TASK TO COMPLETE: The answer should be a single number: how many lines of the entries below hold the word "nhiên".

AVAILABLE RECORDS:

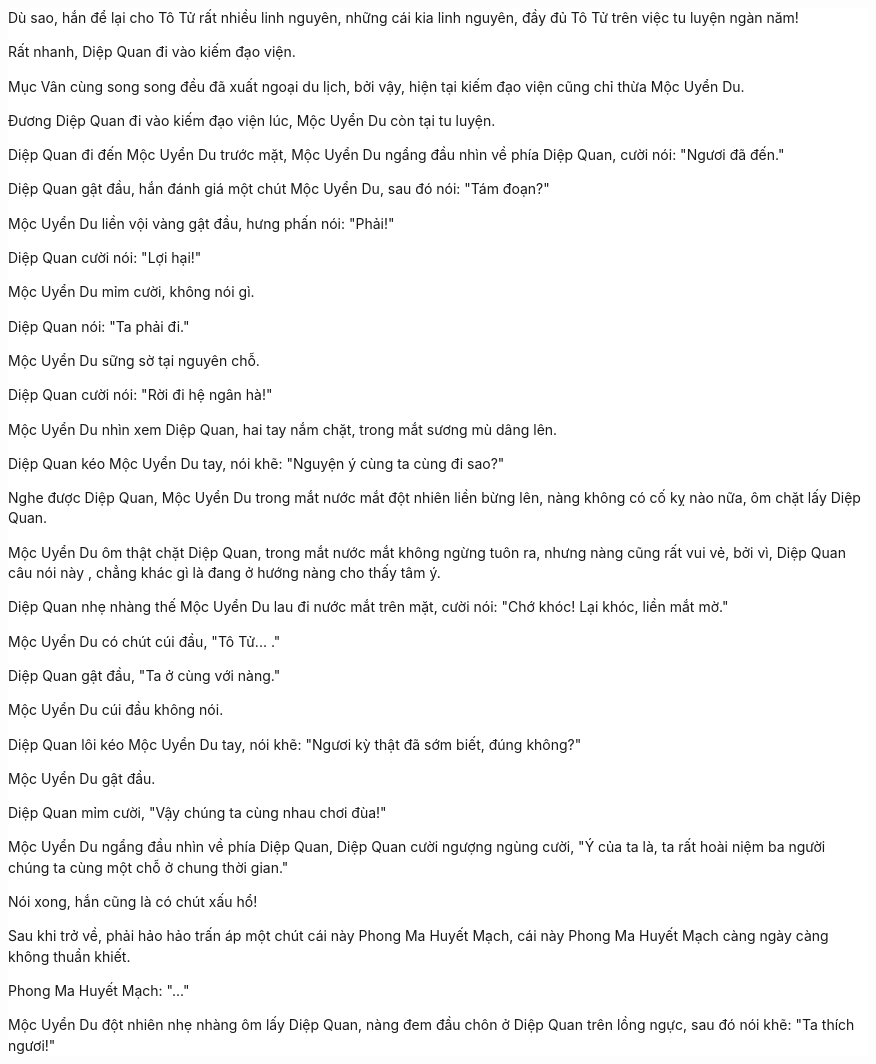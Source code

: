 Dù sao, hắn để lại cho Tô Tử rất nhiều linh nguyên, những cái kia linh nguyên, đầy đủ Tô Tử trên việc tu luyện ngàn năm!

Rất nhanh, Diệp Quan đi vào kiếm đạo viện.

Mục Vân cùng song song đều đã xuất ngoại du lịch, bởi vậy, hiện tại kiếm đạo viện cũng chỉ thừa Mộc Uyển Du.

Đương Diệp Quan đi vào kiếm đạo viện lúc, Mộc Uyển Du còn tại tu luyện.

Diệp Quan đi đến Mộc Uyển Du trước mặt, Mộc Uyển Du ngẩng đầu nhìn về phía Diệp Quan, cười nói: "Ngươi đã đến."

Diệp Quan gật đầu, hắn đánh giá một chút Mộc Uyển Du, sau đó nói: "Tám đoạn?"

Mộc Uyển Du liền vội vàng gật đầu, hưng phấn nói: "Phải!"

Diệp Quan cười nói: "Lợi hại!"

Mộc Uyển Du mỉm cười, không nói gì.

Diệp Quan nói: "Ta phải đi."

Mộc Uyển Du sững sờ tại nguyên chỗ.

Diệp Quan cười nói: "Rời đi hệ ngân hà!"

Mộc Uyển Du nhìn xem Diệp Quan, hai tay nắm chặt, trong mắt sương mù dâng lên.

Diệp Quan kéo Mộc Uyển Du tay, nói khẽ: "Nguyện ý cùng ta cùng đi sao?"

Nghe được Diệp Quan, Mộc Uyển Du trong mắt nước mắt đột nhiên liền bừng lên, nàng không có cố kỵ nào nữa, ôm chặt lấy Diệp Quan.

Mộc Uyển Du ôm thật chặt Diệp Quan, trong mắt nước mắt không ngừng tuôn ra, nhưng nàng cũng rất vui vẻ, bởi vì, Diệp Quan câu nói này , chẳng khác gì là đang ở hướng nàng cho thấy tâm ý.

Diệp Quan nhẹ nhàng thế Mộc Uyển Du lau đi nước mắt trên mặt, cười nói: "Chớ khóc! Lại khóc, liền mắt mờ."

Mộc Uyển Du có chút cúi đầu, "Tô Tử... ."

Diệp Quan gật đầu, "Ta ở cùng với nàng."

Mộc Uyển Du cúi đầu không nói.

Diệp Quan lôi kéo Mộc Uyển Du tay, nói khẽ: "Ngươi kỳ thật đã sớm biết, đúng không?"

Mộc Uyển Du gật đầu.

Diệp Quan mỉm cười, "Vậy chúng ta cùng nhau chơi đùa!"

Mộc Uyển Du ngẩng đầu nhìn về phía Diệp Quan, Diệp Quan cười ngượng ngùng cười, "Ý của ta là, ta rất hoài niệm ba người chúng ta cùng một chỗ ở chung thời gian."

Nói xong, hắn cũng là có chút xấu hổ!

Sau khi trở về, phải hảo hảo trấn áp một chút cái này Phong Ma Huyết Mạch, cái này Phong Ma Huyết Mạch càng ngày càng không thuần khiết.

Phong Ma Huyết Mạch: "..."

Mộc Uyển Du đột nhiên nhẹ nhàng ôm lấy Diệp Quan, nàng đem đầu chôn ở Diệp Quan trên lồng ngực, sau đó nói khẽ: "Ta thích ngươi!"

REPLY: 2